The interesting thing about the Medicare Part D program is that the government doesn’t actually offer any of the available drug plans; instead, they’re offered by private insurance companies. This unique approach has led to more options for consumers, and the competition has helped to keep premiums down.
Medicare Part D can be offered as a stand-alone plan to pair with original Medicare (and a supplement) or can be incorporated into a Medicare Advantage plan, discussed below.
Medicare Advantage Plans
Medicare supplements are great. They fill many of the holes in an individual’s Medicare coverage, giving them financial peace of mind, and they allow beneficiaries to visit any provider that accepts Medicare. Unfortunately, though, not everyone can afford a Medicare supplement. That’s where a Medicare Advantage (MA) plan can help.
Medicare Advantage plans are offered by private insurance companies that take over for Medicare. While a supplement simply fills the holes in Medicare, an Advantage plan actually replaces Medicare. While a beneficiary is on an Advantage plan, he won’t use his Medicare card; instead, he’ll show his MA insurance card when he visits the doctor or goes to the hospital. If his Advantage plan has Medicare Part D built into it (a Medicare Advantage Prescription Drug Plan, or MAPD for short), he’ll show the same card when he picks up his monthly prescriptions.

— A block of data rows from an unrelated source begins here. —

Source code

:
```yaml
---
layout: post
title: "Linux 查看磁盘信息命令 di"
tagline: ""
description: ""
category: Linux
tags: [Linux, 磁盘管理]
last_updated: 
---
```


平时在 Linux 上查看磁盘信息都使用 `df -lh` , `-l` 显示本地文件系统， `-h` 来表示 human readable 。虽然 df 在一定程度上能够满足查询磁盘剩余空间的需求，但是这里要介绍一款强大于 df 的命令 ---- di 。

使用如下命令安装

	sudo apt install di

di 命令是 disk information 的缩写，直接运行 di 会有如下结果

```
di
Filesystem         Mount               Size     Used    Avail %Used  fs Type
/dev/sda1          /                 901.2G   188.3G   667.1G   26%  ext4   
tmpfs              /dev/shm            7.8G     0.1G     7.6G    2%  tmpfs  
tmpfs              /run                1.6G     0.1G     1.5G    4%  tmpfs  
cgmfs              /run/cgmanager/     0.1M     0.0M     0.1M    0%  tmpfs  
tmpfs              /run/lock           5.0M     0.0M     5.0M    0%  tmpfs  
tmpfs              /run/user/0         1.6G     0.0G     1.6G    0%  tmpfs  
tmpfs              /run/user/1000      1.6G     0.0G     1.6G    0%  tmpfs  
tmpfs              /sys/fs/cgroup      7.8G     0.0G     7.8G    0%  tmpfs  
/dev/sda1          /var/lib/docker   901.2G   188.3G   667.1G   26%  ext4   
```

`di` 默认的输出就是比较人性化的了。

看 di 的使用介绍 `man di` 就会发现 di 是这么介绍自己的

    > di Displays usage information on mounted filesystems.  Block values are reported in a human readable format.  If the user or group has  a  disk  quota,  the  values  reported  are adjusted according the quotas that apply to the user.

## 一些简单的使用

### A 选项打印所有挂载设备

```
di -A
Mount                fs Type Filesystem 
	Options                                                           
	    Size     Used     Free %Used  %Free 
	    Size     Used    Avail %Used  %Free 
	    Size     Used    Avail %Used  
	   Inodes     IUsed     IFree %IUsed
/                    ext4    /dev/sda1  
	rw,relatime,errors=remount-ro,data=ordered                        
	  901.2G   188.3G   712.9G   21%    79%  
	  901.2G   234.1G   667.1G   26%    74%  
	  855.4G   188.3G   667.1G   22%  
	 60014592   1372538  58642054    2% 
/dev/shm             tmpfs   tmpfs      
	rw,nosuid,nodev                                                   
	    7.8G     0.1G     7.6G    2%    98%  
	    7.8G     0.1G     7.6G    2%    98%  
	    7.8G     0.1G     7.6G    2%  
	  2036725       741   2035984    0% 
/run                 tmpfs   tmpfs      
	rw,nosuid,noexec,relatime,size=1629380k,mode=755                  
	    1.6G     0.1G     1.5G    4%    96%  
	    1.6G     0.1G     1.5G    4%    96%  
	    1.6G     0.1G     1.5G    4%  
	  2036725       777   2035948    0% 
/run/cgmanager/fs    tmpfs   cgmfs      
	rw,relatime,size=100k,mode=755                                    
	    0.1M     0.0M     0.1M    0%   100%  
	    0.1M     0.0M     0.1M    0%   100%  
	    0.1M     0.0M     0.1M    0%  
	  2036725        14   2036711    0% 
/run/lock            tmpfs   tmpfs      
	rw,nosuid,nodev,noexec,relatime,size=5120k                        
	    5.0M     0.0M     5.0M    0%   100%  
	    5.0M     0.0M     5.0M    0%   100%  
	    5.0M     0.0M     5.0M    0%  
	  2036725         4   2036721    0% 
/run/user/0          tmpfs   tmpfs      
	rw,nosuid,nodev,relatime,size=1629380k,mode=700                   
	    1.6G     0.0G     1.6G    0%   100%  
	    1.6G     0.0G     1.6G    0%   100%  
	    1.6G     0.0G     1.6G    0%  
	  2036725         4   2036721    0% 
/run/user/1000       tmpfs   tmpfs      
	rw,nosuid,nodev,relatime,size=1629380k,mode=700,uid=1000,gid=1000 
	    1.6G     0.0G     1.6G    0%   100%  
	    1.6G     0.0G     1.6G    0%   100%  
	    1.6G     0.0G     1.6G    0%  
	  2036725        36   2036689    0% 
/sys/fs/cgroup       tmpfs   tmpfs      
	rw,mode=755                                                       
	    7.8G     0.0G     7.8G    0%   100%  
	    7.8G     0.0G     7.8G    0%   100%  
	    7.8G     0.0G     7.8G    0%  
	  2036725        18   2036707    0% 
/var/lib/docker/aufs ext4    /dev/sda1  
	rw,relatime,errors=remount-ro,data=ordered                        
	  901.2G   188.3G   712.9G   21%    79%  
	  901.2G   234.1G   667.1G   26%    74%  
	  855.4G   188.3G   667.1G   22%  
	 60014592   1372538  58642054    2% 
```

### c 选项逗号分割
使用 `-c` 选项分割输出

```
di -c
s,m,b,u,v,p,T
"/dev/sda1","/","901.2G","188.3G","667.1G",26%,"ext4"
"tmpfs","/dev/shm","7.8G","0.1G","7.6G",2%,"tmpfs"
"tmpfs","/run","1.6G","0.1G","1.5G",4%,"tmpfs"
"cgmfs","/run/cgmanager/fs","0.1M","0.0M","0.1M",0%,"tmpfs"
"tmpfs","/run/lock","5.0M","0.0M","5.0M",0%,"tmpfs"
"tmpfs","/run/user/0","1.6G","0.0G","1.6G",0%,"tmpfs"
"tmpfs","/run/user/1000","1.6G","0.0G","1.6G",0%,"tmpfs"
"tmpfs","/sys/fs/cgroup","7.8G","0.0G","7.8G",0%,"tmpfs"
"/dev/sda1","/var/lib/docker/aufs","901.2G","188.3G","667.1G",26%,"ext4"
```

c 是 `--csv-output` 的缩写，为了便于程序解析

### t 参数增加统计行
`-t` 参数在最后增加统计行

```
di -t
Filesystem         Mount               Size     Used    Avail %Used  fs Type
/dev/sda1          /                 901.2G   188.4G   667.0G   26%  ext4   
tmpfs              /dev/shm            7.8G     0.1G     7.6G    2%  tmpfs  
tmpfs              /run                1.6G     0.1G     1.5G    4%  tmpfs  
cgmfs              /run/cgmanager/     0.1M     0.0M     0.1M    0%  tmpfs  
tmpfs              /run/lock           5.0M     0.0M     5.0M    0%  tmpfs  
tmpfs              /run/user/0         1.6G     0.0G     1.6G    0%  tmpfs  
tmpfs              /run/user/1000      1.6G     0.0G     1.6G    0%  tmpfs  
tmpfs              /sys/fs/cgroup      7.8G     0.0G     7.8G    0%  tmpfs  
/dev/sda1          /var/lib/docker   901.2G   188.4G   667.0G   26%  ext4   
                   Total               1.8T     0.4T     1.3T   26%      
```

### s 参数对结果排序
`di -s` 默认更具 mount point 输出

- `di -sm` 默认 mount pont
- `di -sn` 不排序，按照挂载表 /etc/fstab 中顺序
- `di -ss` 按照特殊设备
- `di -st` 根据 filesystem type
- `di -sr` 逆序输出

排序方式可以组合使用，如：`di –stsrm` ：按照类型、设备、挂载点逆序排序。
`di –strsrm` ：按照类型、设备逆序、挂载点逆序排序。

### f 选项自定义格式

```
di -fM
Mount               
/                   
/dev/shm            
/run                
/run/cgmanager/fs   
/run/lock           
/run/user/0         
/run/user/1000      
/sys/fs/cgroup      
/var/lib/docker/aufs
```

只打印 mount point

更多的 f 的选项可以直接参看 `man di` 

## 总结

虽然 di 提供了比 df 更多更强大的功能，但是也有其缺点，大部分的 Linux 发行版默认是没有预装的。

Medicare Advantage plans look a lot more like the insurance sold in the individual and group markets. There are several different types of plans, including HMOs and PPOs, and most have copayments for lower-cost services, deductibles and coinsurance for higher-cost services, and an out-of-pocket maximum that limits the member’s financial exposure. Most also have contracted provider networks and offer the best benefits when members visit in-network providers.
One type of Medicare Advantage plan, called Private Fee for Service (PFFS), does not contract with providers but instead pays a pre-determined amount for covered services. Providers do not have to treat patients with this type of coverage, so it’s important for members to talk with their providers ahead of time to make sure they’re willing to treat them and accept the plan’s payment terms.
There’s no underwriting on a Medicare Advantage plan. As long as the Medicare beneficiary has both parts A and B, lives in the plan’s service area, and does not have End Stage Renal Disease, he or she qualifies for an Advantage plan. These plans also have a much lower monthly premiums than a Medicare supplement, sometimes with no additional cost beyond the Medicare Part B premium. The downside is that the out- of-pocket exposure is usually a little higher than with a supplement, and Medicare Advantage plans come with network restrictions that supplements do not.
Annual Election Period
That brings us to the Annual Election Period, or AEP, which runs from October 15 to December 7. This is the time of the year when people can join, switch, or cancel their Medicare Advantage and Medicare Part D plans. Agents who sell these products spend weeks preparing for the craziness, completing the various training and certification programs required by their states and the carriers they represent.